One of the themes that recurs quite often in the conversations I have is that of the next 50 billion devices. While people argue about the next 3 billion people getting connected, and while people wander around in a strange attitude of believing that the internet is nothing more than an illegal distribution vehicle attacking Hollywood, I get more and more intrigued by how information is becoming “live”.
Take this for example:
It’s a representation of the buses in Bangalore. [My thanks to @abhilash for letting me know via Twitter].
As you hover over the bus icon, you can see its location, bus number, current speed and some sort of unique reference to the vehicle itself. Looking at it, my natural reaction was to want more. Like “how crowded is it?”. Information that is not that easy to collect today, information that will become easier and easier to collect over time. And assimilate. And report. And display. Allowing each of us to make more informed decisions.
I travel around London using a variety of vehicular and ambulatory options: I don’t drive. That does not mean I don’t use a car; when I do use one, someone else has to drive. Comes from never learning how to drive. When I was growing up, if you were rich enough to have a car, you tended to be rich enough to have a driver. And so I didn’t learn then, and what with one thing and the other, I’ve never done so since.
When I travel around London, one of the things that amazes me is the apparent emptiness of the bendy buses; I’ve assumed that it is because of the time I travel, which tends to be early or late rather than peak. But then I think to myself: if I was running the bus network, would it not be possible to be more “just-in-time” with the whole thing? I know that buses do get rescheduled and repurposed, but I sense that everything could be more efficient if there was better information given to the people who decide.
Today it is not just about information to the centre but also to the passengers. As they, the passengers, make more and more informed decisions, everything should work better.

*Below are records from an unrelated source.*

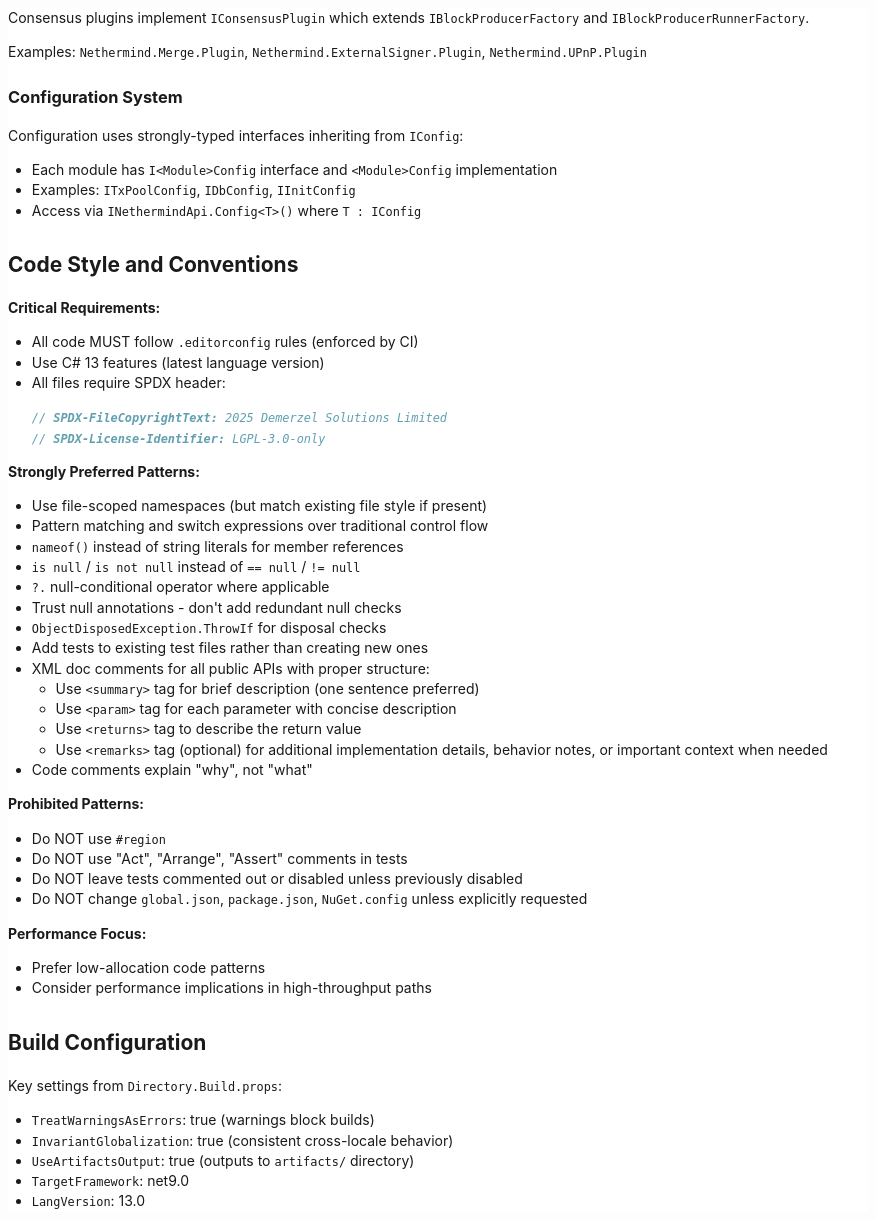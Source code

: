 Consensus plugins implement `IConsensusPlugin` which extends `IBlockProducerFactory` and `IBlockProducerRunnerFactory`.

Examples: `Nethermind.Merge.Plugin`, `Nethermind.ExternalSigner.Plugin`, `Nethermind.UPnP.Plugin`

### Configuration System

Configuration uses strongly-typed interfaces inheriting from `IConfig`:
- Each module has `I<Module>Config` interface and `<Module>Config` implementation
- Examples: `ITxPoolConfig`, `IDbConfig`, `IInitConfig`
- Access via `INethermindApi.Config<T>()` where `T : IConfig`

## Code Style and Conventions

**Critical Requirements:**
- All code MUST follow `.editorconfig` rules (enforced by CI)
- Use C# 13 features (latest language version)
- All files require SPDX header:
  ```csharp
  // SPDX-FileCopyrightText: 2025 Demerzel Solutions Limited
  // SPDX-License-Identifier: LGPL-3.0-only
  ```

**Strongly Preferred Patterns:**
- Use file-scoped namespaces (but match existing file style if present)
- Pattern matching and switch expressions over traditional control flow
- `nameof()` instead of string literals for member references
- `is null` / `is not null` instead of `== null` / `!= null`
- `?.` null-conditional operator where applicable
- Trust null annotations - don't add redundant null checks
- `ObjectDisposedException.ThrowIf` for disposal checks
- Add tests to existing test files rather than creating new ones
- XML doc comments for all public APIs with proper structure:
  - Use `<summary>` tag for brief description (one sentence preferred)
  - Use `<param>` tag for each parameter with concise description
  - Use `<returns>` tag to describe the return value
  - Use `<remarks>` tag (optional) for additional implementation details, behavior notes, or important context when needed
- Code comments explain "why", not "what"

**Prohibited Patterns:**
- Do NOT use `#region`
- Do NOT use "Act", "Arrange", "Assert" comments in tests
- Do NOT leave tests commented out or disabled unless previously disabled
- Do NOT change `global.json`, `package.json`, `NuGet.config` unless explicitly requested

**Performance Focus:**
- Prefer low-allocation code patterns
- Consider performance implications in high-throughput paths

## Build Configuration

Key settings from `Directory.Build.props`:
- `TreatWarningsAsErrors`: true (warnings block builds)
- `InvariantGlobalization`: true (consistent cross-locale behavior)
- `UseArtifactsOutput`: true (outputs to `artifacts/` directory)
- `TargetFramework`: net9.0
- `LangVersion`: 13.0
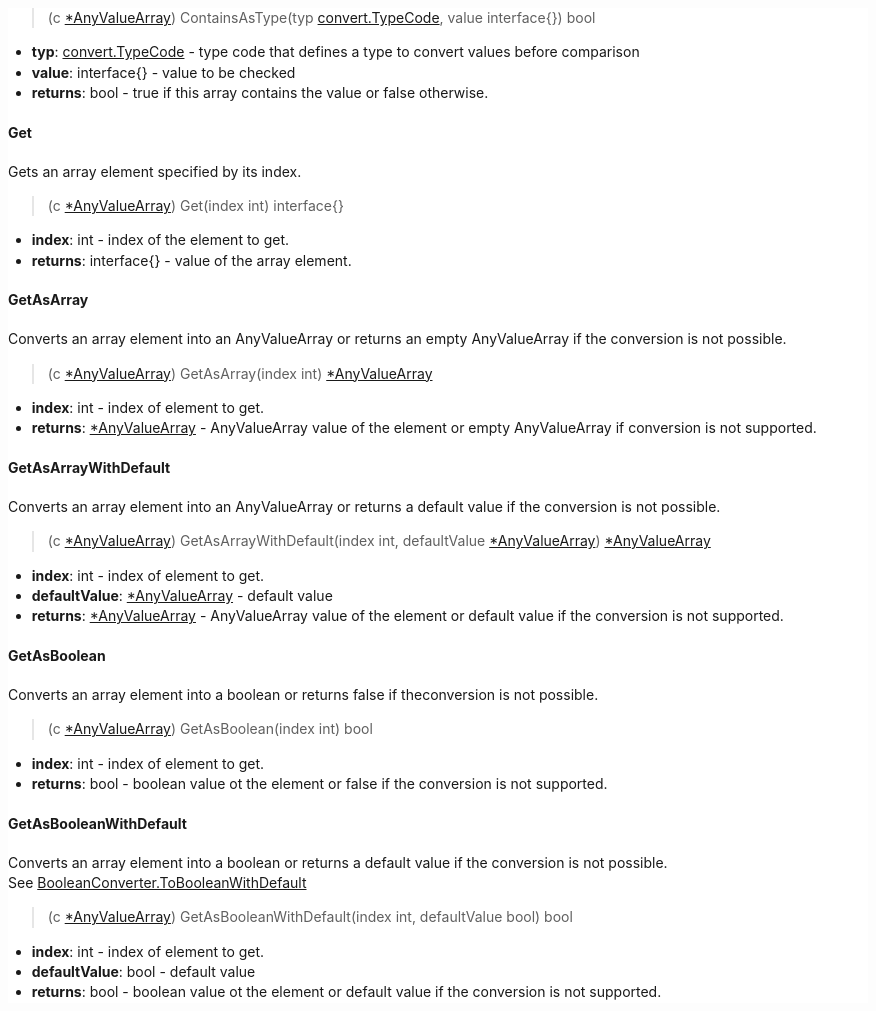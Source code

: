 > (c [*AnyValueArray]()) ContainsAsType(typ [convert.TypeCode](../../convert/type_code), value interface{}) bool

- **typ**: [convert.TypeCode](../../convert/type_code) - type code that defines a type to convert values before comparison
- **value**: interface{} - value to be checked
- **returns**: bool - true if this array contains the value or false otherwise.


#### Get
Gets an array element specified by its index.

> (c [*AnyValueArray]()) Get(index int) interface{}

- **index**: int - index of the element to get.
- **returns**: interface{} - value of the array element.


#### GetAsArray
Converts an array element into an AnyValueArray or returns an empty AnyValueArray if the conversion is not possible.

> (c [*AnyValueArray]()) GetAsArray(index int) [*AnyValueArray]()

- **index**: int - index of element to get.
- **returns**: [*AnyValueArray]() - AnyValueArray value of the element or empty AnyValueArray if conversion is not supported. 


#### GetAsArrayWithDefault
Converts an array element into an AnyValueArray or returns a default value if the conversion is not possible.

> (c [*AnyValueArray]()) GetAsArrayWithDefault(index int, defaultValue [*AnyValueArray]()) [*AnyValueArray]()

- **index**: int - index of element to get.
- **defaultValue**: [*AnyValueArray]() - default value
- **returns**: [*AnyValueArray]() - AnyValueArray value of the element or default value if the conversion is not supported.


#### GetAsBoolean
Converts an array element into a boolean or returns false if theconversion is not possible.

> (c [*AnyValueArray]()) GetAsBoolean(index int) bool

- **index**: int - index of element to get.
- **returns**: bool - boolean value ot the element or false if the conversion is not supported. 


#### GetAsBooleanWithDefault
Converts an array element into a boolean or returns a default value if the conversion is not possible.  
See [BooleanConverter.ToBooleanWithDefault](../../convert/boolean_converter/#tobooleanwithdefault)

> (c [*AnyValueArray]()) GetAsBooleanWithDefault(index int, defaultValue bool) bool

- **index**: int - index of element to get.
- **defaultValue**: bool - default value
- **returns**: bool - boolean value ot the element or default value if the conversion is not supported.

So there’s a metamorphosis going on. Stage one is where information is “automatically” collected and passed to the “centre”, allowing apparently better supply decisions; stage two is when this information is also passed to the edge, allowing the demand side to operate more effectively. But this is the static web, this is classic web.
What excites me is stage three, when the demand side can signal its intentions to the supply side cheaply and accurately and dynamically. And the supply side can respond cost-effectively. This has not yet happened, but the early signs are there. P2P collection of information on-the-fly; an extreme case of such information is the intention or signal.
There’s been talk of the Intention Economy for quite some time now, the issue is more about how to make it happen. The VRM movement has been working on this for a while now. As the power to collect and provide relevant information moves from the core to the edge, we will see this happen more and more. That is what the promise of the participative web is all about. The power of VRM, the power of the intention economy, all these rely on the ability of the edge to provide better information about tomorrow.
We have spent too long dealing with better information about yesterday; we have to get more and more involved in a world where we have better information about tomorrow.
Hi JP, picking up on ‘information about tomorrow’, you might be interested in a VRM spin off effort in which we are looking to establish a framework/ standard around what we call ‘Volunteered Personal Information’.
This is the information known only to the individual, and which under current conditions cannot/ will not be released – because in releasing it the individual has to sign up to someone else’s terms and conditions.
The easiest way to think about this new class of data is that it involves the organisation in signing the terms and conditions of the individual.
This work is being taken forward via a Liberty Alliance special interest group (http://wiki.projectliberty.org/index.php/VolunteeredPersonalInformationSIG) – BT is a co-sponsor along with Mydex CIC.
Thanks for this Iain, I was aware of it but you have prompted me to get into the detail, which is a good thing.